** Required work **
What is needed is an exact copy of the entries below, with every picture left out.

Saved entries
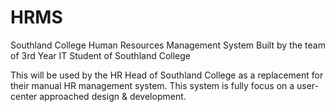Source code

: # HRMS

Southland College Human Resources Management System
Built by the team of 3rd Year IT Student of Southland College

This will be used by the HR Head of Southland College as a replacement for their manual HR management system.
This system is fully focus on a user-center approached design & development.
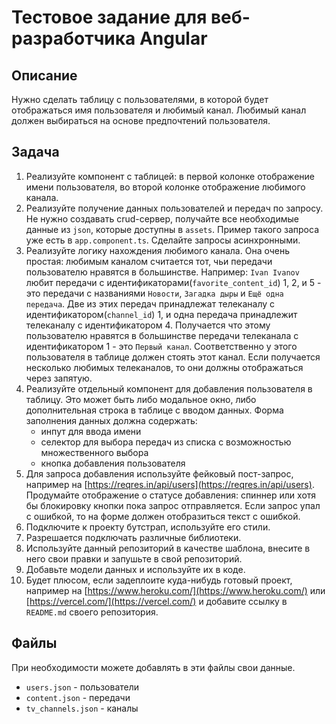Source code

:# Тестовое задание для веб-разработчика Angular

## Описание

Нужно сделать таблицу с пользователями, в которой будет отображаться имя пользователя и любимый канал.
Любимый канал должен выбираться на основе предпочтений пользователя.

## Задача

1. Реализуйте компонент с таблицей: в первой колонке отображение имени пользователя, во второй колонке отображение любимого канала.
2. Реализуйте получение данных пользователей и передач по запросу. Не нужно создавать crud-сервер, получайте все необходимые данные из `json`, которые доступны в `assets`. Пример такого запроса уже есть в `app.component.ts`. Сделайте запросы асинхронными.
3. Реализуйте логику нахождения любимого канала. Она очень простая: любимым каналом считается тот, чьи передачи пользователю нравятся в большинстве.
Например: `Ivan Ivanov` любит передачи с идентификаторами(`favorite_content_id`) 1, 2, и 5 - это передачи с названиями `Новости`, `Загадка дыры` и `Ещё одна передача`. Две из этих передач принадлежат телеканалу с идентификатором(`channel_id`) 1, и одна передача принадлежит телеканалу с идентификатором 4. Получается что этому пользователю нравятся в большинстве передачи телеканала с идентификатором 1 - это `Первый канал`. Соответственно у этого пользователя в таблице должен стоять этот канал. Если получается несколько любимых телеканалов, то они должны отображаться через запятую.
5. Реализуйте отдельный компонент для добавления пользователя в таблицу. Это может быть либо модальное окно, либо дополнительная строка в таблице с вводом данных.
Форма заполнения данных должна содержать:
    * инпут для ввода имени
    * селектор для выбора передач из списка с возможностью множественного выбора
    * кнопка добавления пользователя
6. Для запроса добавления используйте фейковый пост-запрос, например на [https://reqres.in/api/users](https://reqres.in/api/users). Продумайте отображение о статусе добавления: спиннер или хотя бы блокировку кнопки пока запрос отправляется. Если запрос упал с ошибкой, то на форме должен отобразиться текст с ошибкой.
7. Подключите к проекту бутстрап, используйте его стили.
8. Разрешается подключать различные библиотеки.
9. Используйте данный репозиторий в качестве шаблона, внесите в него свои правки и запушьте в свой репозиторий.
10. Добавьте модели данных и используйте их в коде.
10. Будет плюсом, если задеплоите куда-нибудь готовый проект, например на [https://www.heroku.com/](https://www.heroku.com/) или [https://vercel.com/](https://vercel.com/) и добавите ссылку в `README.md` своего репозитория.

## Файлы
При необходимости можете добавлять в эти файлы свои данные.
* `users.json` - пользователи
* `content.json` - передачи
* `tv_channels.json` - каналы
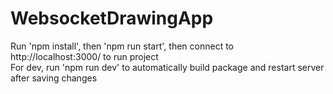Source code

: # WebsocketDrawingApp
Run 'npm install', then 'npm run start', then connect to http://localhost:3000/ to run project  
For dev, run 'npm run dev' to automatically build package and restart server after saving changes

** Expected output **
Source code

: # HRMS

Southland College Human Resources Management System
Built by the team of 3rd Year IT Student of Southland College

This will be used by the HR Head of Southland College as a replacement for their manual HR management system.
This system is fully focus on a user-center approached design & development.
Source code

:# Тестовое задание для веб-разработчика Angular

## Описание

Нужно сделать таблицу с пользователями, в которой будет отображаться имя пользователя и любимый канал.
Любимый канал должен выбираться на основе предпочтений пользователя.

## Задача

1. Реализуйте компонент с таблицей: в первой колонке отображение имени пользователя, во второй колонке отображение любимого канала.
2. Реализуйте получение данных пользователей и передач по запросу. Не нужно создавать crud-сервер, получайте все необходимые данные из `json`, которые доступны в `assets`. Пример такого запроса уже есть в `app.component.ts`. Сделайте запросы асинхронными.
3. Реализуйте логику нахождения любимого канала. Она очень простая: любимым каналом считается тот, чьи передачи пользователю нравятся в большинстве.
Например: `Ivan Ivanov` любит передачи с идентификаторами(`favorite_content_id`) 1, 2, и 5 - это передачи с названиями `Новости`, `Загадка дыры` и `Ещё одна передача`. Две из этих передач принадлежат телеканалу с идентификатором(`channel_id`) 1, и одна передача принадлежит телеканалу с идентификатором 4. Получается что этому пользователю нравятся в большинстве передачи телеканала с идентификатором 1 - это `Первый канал`. Соответственно у этого пользователя в таблице должен стоять этот канал. Если получается несколько любимых телеканалов, то они должны отображаться через запятую.
5. Реализуйте отдельный компонент для добавления пользователя в таблицу. Это может быть либо модальное окно, либо дополнительная строка в таблице с вводом данных.
Форма заполнения данных должна содержать:
    * инпут для ввода имени
    * селектор для выбора передач из списка с возможностью множественного выбора
    * кнопка добавления пользователя
6. Для запроса добавления используйте фейковый пост-запрос, например на [https://reqres.in/api/users](https://reqres.in/api/users). Продумайте отображение о статусе добавления: спиннер или хотя бы блокировку кнопки пока запрос отправляется. Если запрос упал с ошибкой, то на форме должен отобразиться текст с ошибкой.
7. Подключите к проекту бутстрап, используйте его стили.
8. Разрешается подключать различные библиотеки.
9. Используйте данный репозиторий в качестве шаблона, внесите в него свои правки и запушьте в свой репозиторий.
10. Добавьте модели данных и используйте их в коде.
10. Будет плюсом, если задеплоите куда-нибудь готовый проект, например на [https://www.heroku.com/](https://www.heroku.com/) или [https://vercel.com/](https://vercel.com/) и добавите ссылку в `README.md` своего репозитория.

## Файлы
При необходимости можете добавлять в эти файлы свои данные.
* `users.json` - пользователи
* `content.json` - передачи
* `tv_channels.json` - каналы
Source code

: # WebsocketDrawingApp
Run 'npm install', then 'npm run start', then connect to http://localhost:3000/ to run project  
For dev, run 'npm run dev' to automatically build package and restart server after saving changes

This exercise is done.